O nome colocado no contrato, por si só, não determina o tratamento tributário. A fiscalização pode analisar cláusulas, comprovantes, movimentações financeiras, notas fiscais, registros da produção e a forma como a relação foi executada.

Um documento chamado de parceria, mas que assegura ao proprietário remuneração fixa e transfere todo o risco ao produtor, pode ser tratado como arrendamento. Da mesma forma, um contrato corretamente redigido perde força se os pagamentos e os registros fiscais mostrarem uma realidade diferente.

Para reduzir riscos, as duas partes devem conferir se os valores pagos e recebidos são coincidentes, identificar corretamente os envolvidos e manter documentos capazes de comprovar a natureza econômica da operação.
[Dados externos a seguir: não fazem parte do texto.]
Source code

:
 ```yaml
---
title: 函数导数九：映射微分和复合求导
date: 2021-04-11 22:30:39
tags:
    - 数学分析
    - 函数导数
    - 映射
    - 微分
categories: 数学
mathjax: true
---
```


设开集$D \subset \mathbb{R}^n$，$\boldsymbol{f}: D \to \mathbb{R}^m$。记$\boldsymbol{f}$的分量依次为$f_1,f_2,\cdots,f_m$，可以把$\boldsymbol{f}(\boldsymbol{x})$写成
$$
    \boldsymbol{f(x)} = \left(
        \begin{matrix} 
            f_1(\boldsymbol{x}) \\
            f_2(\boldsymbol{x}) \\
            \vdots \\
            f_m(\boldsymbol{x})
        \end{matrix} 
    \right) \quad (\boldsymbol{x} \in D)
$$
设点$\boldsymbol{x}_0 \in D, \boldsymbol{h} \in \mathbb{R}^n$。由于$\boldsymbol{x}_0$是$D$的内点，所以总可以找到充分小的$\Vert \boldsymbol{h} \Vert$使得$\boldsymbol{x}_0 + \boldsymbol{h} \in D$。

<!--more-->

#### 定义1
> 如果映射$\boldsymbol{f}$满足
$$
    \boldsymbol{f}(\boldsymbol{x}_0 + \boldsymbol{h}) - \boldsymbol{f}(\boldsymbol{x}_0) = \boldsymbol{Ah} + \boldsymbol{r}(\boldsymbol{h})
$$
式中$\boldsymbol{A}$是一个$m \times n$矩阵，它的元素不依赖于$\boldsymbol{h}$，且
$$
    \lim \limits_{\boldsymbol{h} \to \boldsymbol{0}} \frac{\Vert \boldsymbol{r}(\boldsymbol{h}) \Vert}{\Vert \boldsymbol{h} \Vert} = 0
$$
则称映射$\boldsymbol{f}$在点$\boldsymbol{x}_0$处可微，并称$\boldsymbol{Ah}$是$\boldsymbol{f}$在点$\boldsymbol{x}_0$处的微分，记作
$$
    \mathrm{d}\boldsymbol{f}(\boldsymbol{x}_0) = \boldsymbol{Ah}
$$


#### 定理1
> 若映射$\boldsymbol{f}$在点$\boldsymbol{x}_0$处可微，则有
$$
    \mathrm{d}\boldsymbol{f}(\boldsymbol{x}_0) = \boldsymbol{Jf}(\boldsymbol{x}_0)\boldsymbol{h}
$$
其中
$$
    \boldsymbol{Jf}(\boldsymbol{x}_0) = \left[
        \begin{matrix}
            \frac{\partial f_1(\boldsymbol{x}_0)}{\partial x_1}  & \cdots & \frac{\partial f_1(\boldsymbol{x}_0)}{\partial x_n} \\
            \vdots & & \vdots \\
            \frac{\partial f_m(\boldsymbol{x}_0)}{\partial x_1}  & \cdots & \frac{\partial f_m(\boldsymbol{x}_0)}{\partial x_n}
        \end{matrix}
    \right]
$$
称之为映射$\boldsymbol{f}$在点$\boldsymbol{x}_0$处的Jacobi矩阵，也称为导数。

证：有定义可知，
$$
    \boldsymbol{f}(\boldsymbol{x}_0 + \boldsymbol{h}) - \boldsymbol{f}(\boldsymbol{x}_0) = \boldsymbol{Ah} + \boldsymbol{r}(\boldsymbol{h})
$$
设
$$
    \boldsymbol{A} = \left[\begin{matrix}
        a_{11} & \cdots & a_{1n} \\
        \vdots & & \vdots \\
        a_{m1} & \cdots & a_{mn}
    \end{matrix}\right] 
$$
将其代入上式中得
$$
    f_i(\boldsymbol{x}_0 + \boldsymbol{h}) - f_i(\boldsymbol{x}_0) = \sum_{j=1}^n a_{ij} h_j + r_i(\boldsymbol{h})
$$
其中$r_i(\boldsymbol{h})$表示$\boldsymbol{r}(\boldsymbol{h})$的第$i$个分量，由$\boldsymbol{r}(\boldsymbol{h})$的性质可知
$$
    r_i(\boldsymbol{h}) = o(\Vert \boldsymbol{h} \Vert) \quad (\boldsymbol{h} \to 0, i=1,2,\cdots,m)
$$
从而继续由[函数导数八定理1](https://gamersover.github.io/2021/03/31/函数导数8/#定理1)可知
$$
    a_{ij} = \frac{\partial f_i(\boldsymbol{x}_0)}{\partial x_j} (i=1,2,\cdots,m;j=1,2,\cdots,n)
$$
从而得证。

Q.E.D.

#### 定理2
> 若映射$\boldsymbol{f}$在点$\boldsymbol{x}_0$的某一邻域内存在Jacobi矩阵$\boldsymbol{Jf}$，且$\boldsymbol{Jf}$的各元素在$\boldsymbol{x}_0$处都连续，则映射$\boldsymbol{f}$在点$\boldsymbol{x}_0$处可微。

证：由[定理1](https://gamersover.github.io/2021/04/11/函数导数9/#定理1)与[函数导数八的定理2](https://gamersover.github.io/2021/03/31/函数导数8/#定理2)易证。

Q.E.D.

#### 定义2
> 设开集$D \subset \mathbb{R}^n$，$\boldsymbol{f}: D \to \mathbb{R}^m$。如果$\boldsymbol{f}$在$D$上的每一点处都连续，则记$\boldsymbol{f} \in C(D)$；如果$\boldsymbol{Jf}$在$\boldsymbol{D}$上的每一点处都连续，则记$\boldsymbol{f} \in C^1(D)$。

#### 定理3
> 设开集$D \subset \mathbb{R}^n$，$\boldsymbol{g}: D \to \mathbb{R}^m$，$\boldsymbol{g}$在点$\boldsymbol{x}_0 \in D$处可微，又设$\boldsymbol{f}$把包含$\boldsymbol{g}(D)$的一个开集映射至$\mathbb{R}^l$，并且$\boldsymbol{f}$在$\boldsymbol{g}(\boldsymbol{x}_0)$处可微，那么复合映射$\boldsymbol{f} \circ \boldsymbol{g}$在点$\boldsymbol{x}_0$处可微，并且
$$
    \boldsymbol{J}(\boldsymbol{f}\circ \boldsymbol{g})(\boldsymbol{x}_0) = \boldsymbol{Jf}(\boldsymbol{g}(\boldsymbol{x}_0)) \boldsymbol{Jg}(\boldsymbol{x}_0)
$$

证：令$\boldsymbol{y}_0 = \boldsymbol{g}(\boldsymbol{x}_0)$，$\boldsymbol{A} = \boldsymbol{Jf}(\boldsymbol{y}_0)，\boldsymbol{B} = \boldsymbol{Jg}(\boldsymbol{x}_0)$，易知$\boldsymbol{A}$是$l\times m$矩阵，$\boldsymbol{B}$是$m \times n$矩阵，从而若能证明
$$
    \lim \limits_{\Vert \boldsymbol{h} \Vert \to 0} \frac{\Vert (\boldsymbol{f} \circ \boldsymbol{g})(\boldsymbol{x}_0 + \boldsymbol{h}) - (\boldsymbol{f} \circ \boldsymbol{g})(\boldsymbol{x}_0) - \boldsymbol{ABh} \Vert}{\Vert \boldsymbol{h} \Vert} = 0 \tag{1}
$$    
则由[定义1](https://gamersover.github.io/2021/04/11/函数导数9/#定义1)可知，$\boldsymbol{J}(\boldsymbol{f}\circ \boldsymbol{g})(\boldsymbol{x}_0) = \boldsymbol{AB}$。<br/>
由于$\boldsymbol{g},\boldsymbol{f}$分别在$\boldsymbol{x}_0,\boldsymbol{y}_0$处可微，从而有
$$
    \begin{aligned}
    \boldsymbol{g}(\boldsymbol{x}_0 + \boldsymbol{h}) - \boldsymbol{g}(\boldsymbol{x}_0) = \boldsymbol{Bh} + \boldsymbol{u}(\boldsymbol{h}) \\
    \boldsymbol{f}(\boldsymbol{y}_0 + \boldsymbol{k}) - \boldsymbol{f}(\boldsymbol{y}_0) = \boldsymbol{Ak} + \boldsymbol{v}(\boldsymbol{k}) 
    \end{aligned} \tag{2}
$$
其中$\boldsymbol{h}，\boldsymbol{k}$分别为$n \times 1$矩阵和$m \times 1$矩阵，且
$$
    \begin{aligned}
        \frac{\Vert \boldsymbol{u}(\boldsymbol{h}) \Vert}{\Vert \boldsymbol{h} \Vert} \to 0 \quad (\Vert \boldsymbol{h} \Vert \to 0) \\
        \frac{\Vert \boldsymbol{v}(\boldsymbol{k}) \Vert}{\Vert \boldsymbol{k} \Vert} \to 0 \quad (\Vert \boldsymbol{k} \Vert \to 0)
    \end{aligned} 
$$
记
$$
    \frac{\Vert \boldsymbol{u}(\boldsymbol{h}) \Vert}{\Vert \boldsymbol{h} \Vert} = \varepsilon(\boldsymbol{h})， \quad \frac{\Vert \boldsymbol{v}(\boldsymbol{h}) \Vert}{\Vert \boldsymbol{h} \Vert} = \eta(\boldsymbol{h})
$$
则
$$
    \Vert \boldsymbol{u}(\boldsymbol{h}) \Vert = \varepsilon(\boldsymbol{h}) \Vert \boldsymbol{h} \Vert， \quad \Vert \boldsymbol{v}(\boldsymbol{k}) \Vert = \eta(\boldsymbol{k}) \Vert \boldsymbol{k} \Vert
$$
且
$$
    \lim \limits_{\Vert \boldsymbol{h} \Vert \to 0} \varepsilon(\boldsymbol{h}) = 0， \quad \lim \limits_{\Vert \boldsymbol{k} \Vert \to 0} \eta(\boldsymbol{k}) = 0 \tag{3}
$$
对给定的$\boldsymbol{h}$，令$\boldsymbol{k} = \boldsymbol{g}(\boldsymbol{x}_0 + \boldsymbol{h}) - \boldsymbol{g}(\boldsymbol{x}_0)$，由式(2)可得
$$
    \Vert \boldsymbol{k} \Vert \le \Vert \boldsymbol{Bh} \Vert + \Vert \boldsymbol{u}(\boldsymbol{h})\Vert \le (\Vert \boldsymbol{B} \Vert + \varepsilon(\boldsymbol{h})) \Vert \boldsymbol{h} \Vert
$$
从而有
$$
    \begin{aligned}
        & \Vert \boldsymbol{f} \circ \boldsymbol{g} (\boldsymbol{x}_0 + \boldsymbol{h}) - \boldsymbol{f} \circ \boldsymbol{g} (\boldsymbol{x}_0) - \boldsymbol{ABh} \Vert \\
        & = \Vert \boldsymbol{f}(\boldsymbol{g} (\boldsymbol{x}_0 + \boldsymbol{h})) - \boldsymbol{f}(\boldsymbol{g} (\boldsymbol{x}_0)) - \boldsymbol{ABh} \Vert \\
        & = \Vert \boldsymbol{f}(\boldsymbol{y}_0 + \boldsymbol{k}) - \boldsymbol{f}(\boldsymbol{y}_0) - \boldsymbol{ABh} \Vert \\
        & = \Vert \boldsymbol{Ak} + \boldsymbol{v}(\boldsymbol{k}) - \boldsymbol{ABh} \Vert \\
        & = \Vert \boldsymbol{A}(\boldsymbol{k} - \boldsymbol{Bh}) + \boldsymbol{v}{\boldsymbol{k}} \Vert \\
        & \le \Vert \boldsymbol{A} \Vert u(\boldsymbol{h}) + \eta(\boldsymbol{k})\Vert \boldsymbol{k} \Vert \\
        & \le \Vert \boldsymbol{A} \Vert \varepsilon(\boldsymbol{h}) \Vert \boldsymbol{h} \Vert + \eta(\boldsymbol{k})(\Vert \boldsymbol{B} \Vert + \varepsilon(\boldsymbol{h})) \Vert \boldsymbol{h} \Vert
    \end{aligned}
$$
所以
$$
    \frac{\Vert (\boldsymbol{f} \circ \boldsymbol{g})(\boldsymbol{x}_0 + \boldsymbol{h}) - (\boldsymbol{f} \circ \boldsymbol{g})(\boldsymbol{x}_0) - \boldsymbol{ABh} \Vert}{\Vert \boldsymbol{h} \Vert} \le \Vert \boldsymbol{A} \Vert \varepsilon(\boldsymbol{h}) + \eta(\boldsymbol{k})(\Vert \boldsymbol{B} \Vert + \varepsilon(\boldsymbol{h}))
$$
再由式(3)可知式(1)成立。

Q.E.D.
A revisão precisa ocorrer antes da entrega da declaração, e não somente depois de uma intimação. Também é recomendável verificar se houve recolhimento mensal do carnê-leão, quando devido, e se pagamentos realizados em produtos foram registrados adequadamente.

Arrendar terras continua sendo uma ferramenta importante para ampliar a produção sem imobilizar capital na aquisição de imóveis. A parceria também permanece legítima quando existe divisão real dos riscos. O problema surge quando contrato, execução e declaração tributária contam histórias diferentes.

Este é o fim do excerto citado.